(Stored data entries)
*** Begin section ***
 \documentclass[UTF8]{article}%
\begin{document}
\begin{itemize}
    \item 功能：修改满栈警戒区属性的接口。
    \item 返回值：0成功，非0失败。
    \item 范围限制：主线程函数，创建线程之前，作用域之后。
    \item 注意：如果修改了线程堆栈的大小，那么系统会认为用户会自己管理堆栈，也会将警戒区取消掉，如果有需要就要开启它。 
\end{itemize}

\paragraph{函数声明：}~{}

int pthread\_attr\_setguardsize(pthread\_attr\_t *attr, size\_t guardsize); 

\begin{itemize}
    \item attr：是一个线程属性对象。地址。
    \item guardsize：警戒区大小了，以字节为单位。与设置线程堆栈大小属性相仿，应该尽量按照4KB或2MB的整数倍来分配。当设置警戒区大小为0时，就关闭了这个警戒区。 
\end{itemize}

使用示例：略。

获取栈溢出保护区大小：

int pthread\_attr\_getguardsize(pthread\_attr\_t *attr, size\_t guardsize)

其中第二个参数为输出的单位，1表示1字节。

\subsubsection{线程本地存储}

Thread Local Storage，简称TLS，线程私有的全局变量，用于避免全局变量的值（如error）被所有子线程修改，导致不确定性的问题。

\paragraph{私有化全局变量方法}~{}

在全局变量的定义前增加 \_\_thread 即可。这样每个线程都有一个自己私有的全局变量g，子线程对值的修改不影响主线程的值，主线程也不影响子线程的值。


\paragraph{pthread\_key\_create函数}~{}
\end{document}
*** End section ***
Task goal
In the entries above, locate every line with the word "attr" and copy it.

Solution for this problem
int pthread\_attr\_setguardsize(pthread\_attr\_t *attr, size\_t guardsize); 
    \item attr：是一个线程属性对象。地址。
int pthread\_attr\_getguardsize(pthread\_attr\_t *attr, size\_t guardsize)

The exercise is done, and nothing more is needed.